Before Running any tunning, the average estimated lifetime of my battery was about 3 hours (below image). Through this post we learn how to extend it to almost 4 and a half hours. It's more than 50 percent increase!
Note: I'm currently using a lenovo G50 laptop with Quad-Core AMD CPU equiped with a 4-cell battery and running
i3-wm
, a lightweight tilling window manager (no Gnome/KDE craps for me) on ArchLinux. So depending on your hardware and programs you have running and your daily usage pattern, the results may vary for you.
First, run powertop
to find out which devices/processes are draining power the most.
In The Overview Tab
you can actually see what processes/devices are draining
how much power and By applying the Good option in Tunables Tab
, powertop
automatically tunes them. you can do this manually for every item in Tunable tab
or just use the --auto-tune
option.
$ sudo powertop --auto-tune
That single command will probably add a noticeable extra minutes to your battery
life. But there are still other ways to improve it more. Let's Go to powertop's
Overview Tab
again:
Power est. Usage Events/s Category Description
5.18 W 0.4 pkts/s Device Network interface: wlp2s0 (wl)
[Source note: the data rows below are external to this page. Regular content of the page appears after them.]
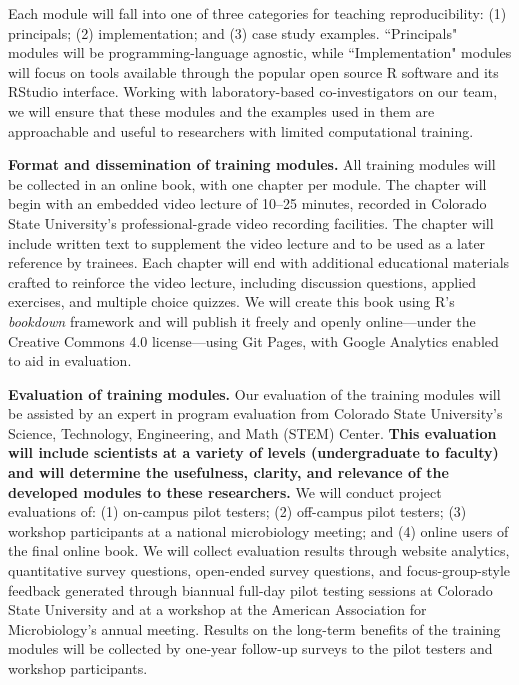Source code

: \documentclass[pdftex,english,11pt,parskip=half]{scrartcl}
\begin{document}
Each module will fall into one of three categories for teaching reproducibility: (1) principals; (2) implementation; and (3) case study examples. ``Principals" modules will be programming-language agnostic, while ``Implementation" modules will focus on tools available through the popular open source R software and its RStudio interface. Working with laboratory-based co-investigators on our team, we will ensure that these modules and the examples used in them are approachable and useful to researchers with limited computational training.  

\textbf{Format and dissemination of training modules.} All training modules will be collected in an online book, with one chapter per module. The chapter will begin with an embedded video lecture of 10--25 minutes, recorded in Colorado State University's professional-grade video recording facilities. The chapter will include written text to supplement the video lecture and to be used as a later reference by trainees. Each chapter will end with additional educational materials crafted to reinforce the video lecture, including discussion questions, applied exercises, and multiple choice quizzes. We will create this book using R's \textit{bookdown} framework and will publish it freely and openly online---under the Creative Commons 4.0 license---using Git Pages, with Google Analytics enabled to aid in evaluation. 

\textbf{Evaluation of training modules.} Our evaluation of the training modules will be assisted by an expert in program evaluation from Colorado State University's Science, Technology, Engineering, and Math (STEM) Center. \textbf{This evaluation will include scientists at a variety of levels (undergraduate to faculty) and will determine the usefulness, clarity, and relevance of the developed modules to these researchers.} We will conduct project evaluations of: (1) on-campus pilot testers; (2) off-campus pilot testers; (3) workshop participants at a national microbiology meeting; and (4) online users of the final online book. We will collect evaluation results through website analytics, quantitative survey questions, open-ended survey questions, and focus-group-style feedback generated through biannual full-day pilot testing sessions at Colorado State University and at a workshop at the American Association for Microbiology's annual meeting. Results on the long-term benefits of the training modules will be collected by one-year follow-up surveys to the pilot testers and workshop participants.
\end{document}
3.80 W 100.0% Device Display backlight
1.26 W 165.5 ms/s 123.3 Process /usr/share/atom/atom --type=zygote --no-sandbox
675 mW 95.9 ms/s 5.3 Process atom
660 mW 94.0% Device USB device: USB2.0-CRW (Generic)
262 mW 27.0 ms/s 90.1 Process /usr/share/atom/atom --executed-from=/home/bijan --pid=1109
247 mW 27.2 ms/s 70.4 Process /usr/lib/xorg-server/Xorg :0 -seat seat0 -auth /run/lightdm/root/:0 -nolisten tc
103 mW 2.0 ms/s 109.7 kWork od_dbs_timer
According to above, after my wireless interface (which i use), the display backlight, USB CD-RW and my Ethernet interface are the most draining power sources. The last two I never/rarely use.
Since I never/rarely use my CD-RW and I never connect to Internet through wired
connection, so it seems logical to me to disable them. to find my CD-RW device
power location, I used powertop Tunable Tab
:
# Disable CR-RW
$ echo 0 | s tee /sys/bus/usb/devices/1-1.3/power/autosuspend_delay_ms
$ echo auto | s tee /sys/bus/usb/devices/1-1.3/power/control
To disable my Ethernet device, first I have to find it's device number:
# Find Ethernet domain:bus:slot number
$ lspci | grep -i ethernet
03:00.0 Ethernet controller: Realtek Semiconductor Co., Ltd. RTL8111/8168/8411 PCI Express Gigabit Ethernet Controller (rev 10)
# Find relative device on /sys/devices
$ find /sys/devices -name "*03:00.0"
/sys/devices/pci0000:00/0000:00:02.4/0000:03:00.0
# Turn off device
echo 1 | s tee /sys/devices/pci0000:00/0000:00:02.4/0000:03:00.0/remove
To reduce the brightness LED backlight, I set a brightness value (between 0 and 255):
# Brightness
basedir="/sys/class/backlight/"
handler=$basedir$(ls $basedir)"/"
chmod 666 $handler/brightness
echo 100 > handler/brightness
To execute the above commands at boot up, I created a shell script and run that as a service.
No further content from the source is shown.